# What SW fish would fit this description (small tank)?



## BettaFriend (Oct 14, 2010)

Hi. Someone on another forum said that there are SW fish suitable for a 5 gallon tank. What are they!? Not that I would even consider wasteing hundreds of dollars on a 5g SW, I just don't know any that would fit in a 5 gallon tank. It would be like the betta of saltwater (relatively. I know betta are freshwater, I have one)!

Anyone know?


----------



## TheOldSalt (Jan 28, 2005)

It would have to be one of the "nanogobies." There are quite a few very tiny little gobies available which can be kept in a 5.


----------



## Revolution1221 (Apr 20, 2010)

yes there are tons of of goby fish that could in theory survive in a 5 gallon if you were able to maintane a tank like that. its possible but def very difficult.


----------



## funlad3 (Oct 9, 2010)

Just because I can, I'll say that the SW version of the Betta needs at least a 55 gallon. I would know, my Betta came with my 75 gallon! Look at my "I won!!!" thread for more info.

Would a blenny, like a sand sifter, work?


----------



## TheOldSalt (Jan 28, 2005)

No. Those get pretty big, and they make a mess.


----------



## funlad3 (Oct 9, 2010)

Do they? I've been at school all day, and this is the first thing I've learned. Yay for inadequate educational systems!


----------



## BettaFriend (Oct 14, 2010)

Sorry it has been so long. I DON'T plan on setting up a 5 gallon tank (sw, I mean, I already have a fw 5g)!

*What goby specifically?* I am looking at setting something up from 30-75g, and I was wondering what would be light on the bio-load. I found a deal on craigslist for a 75g tank with 108lbs of Fujii LR (or something like that), and some other supplies.
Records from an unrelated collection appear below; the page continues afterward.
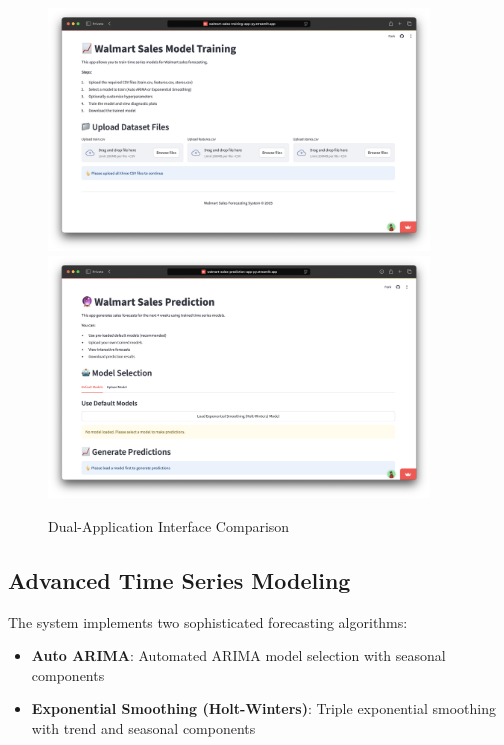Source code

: \begin{figure}[H]
    \centering
  \includegraphics[width=0.9\textwidth]{Images/01IntroductionAndMainFunction/TrainingAppMainInterface.png}
  \includegraphics[width=0.9\textwidth]{Images/01IntroductionAndMainFunction/PredictionAppMainInterface.png}
    \caption{Dual-Application Interface Comparison}
    \label{fig:application_overview}
\end{figure}

\subsection{Advanced Time Series Modeling}

The system implements two sophisticated forecasting algorithms:

\begin{itemize}
    \item \textbf{Auto ARIMA}: Automated ARIMA model selection with seasonal components
    \item \textbf{Exponential Smoothing (Holt-Winters)}: Triple exponential smoothing with trend and seasonal components
\end{itemize}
So I might go with a 75g if my parents are willing to let me get it (I haven't even ask, so don't hold your breathe!).

Great find Funlad! I found your "I won" thread before I viewed this thread a second time.


----------



## funlad3 (Oct 9, 2010)

Thanks! I'll update it in a minute or two, but so far eveything is suspiciously easy...


----------



## BettaFriend (Oct 14, 2010)

I think I heard someone say that neon gobys can be kept by themselves. Is that true? I knew they didn't get any bigger than an inch, but I thought they had to be in a small group.

Anyone know a micro goby by name?


----------



## TheOldSalt (Jan 28, 2005)

Neons live in pairs or groups, and most nanogobies don't have common names yet. They are fairly well known as Nanogobies or at least as nanofish, so a search under that should help you find some.


----------



## BettaFriend (Oct 14, 2010)

I saw a picture of the cutest (small) goby! It was called the Black Clown Goby, and LiveAquaria.com says they only get 1 1/2". They said it is nice to other fish, and that it isn't mean towards its own kind if the tank is large enough (don't know how large). Anyone have any expirience with this fish (or heard anything, or know anything?)?

I also saw the COOLEST goby on earth!! It was called a '(yellow) watchman goby'! Will these work with clownfish, other (non-yellow) gobys, royal gramma, longnose hawkfish? I'll start a new thread if nobody here knows/responds within, say, 15 hours.

Anyone have any suggestions for (awesome!) gobys that will work for a beginner with SW fish (I've had plenty EXP with FW)?


----------



## funlad3 (Oct 9, 2010)

I'll eventually be getting that LNHF!!! YAY!!!


----------



## BettaFriend (Oct 14, 2010)

''LNHF''? What is that?


----------



## TheOldSalt (Jan 28, 2005)

I dunno.

Watchmen gobies stay out of everyone's way and get along with most everything.


----------



## BettaFriend (Oct 14, 2010)

Awesome about the goby!

LNHK stands for Longnose Hawkfish. I just figured that out today.


----------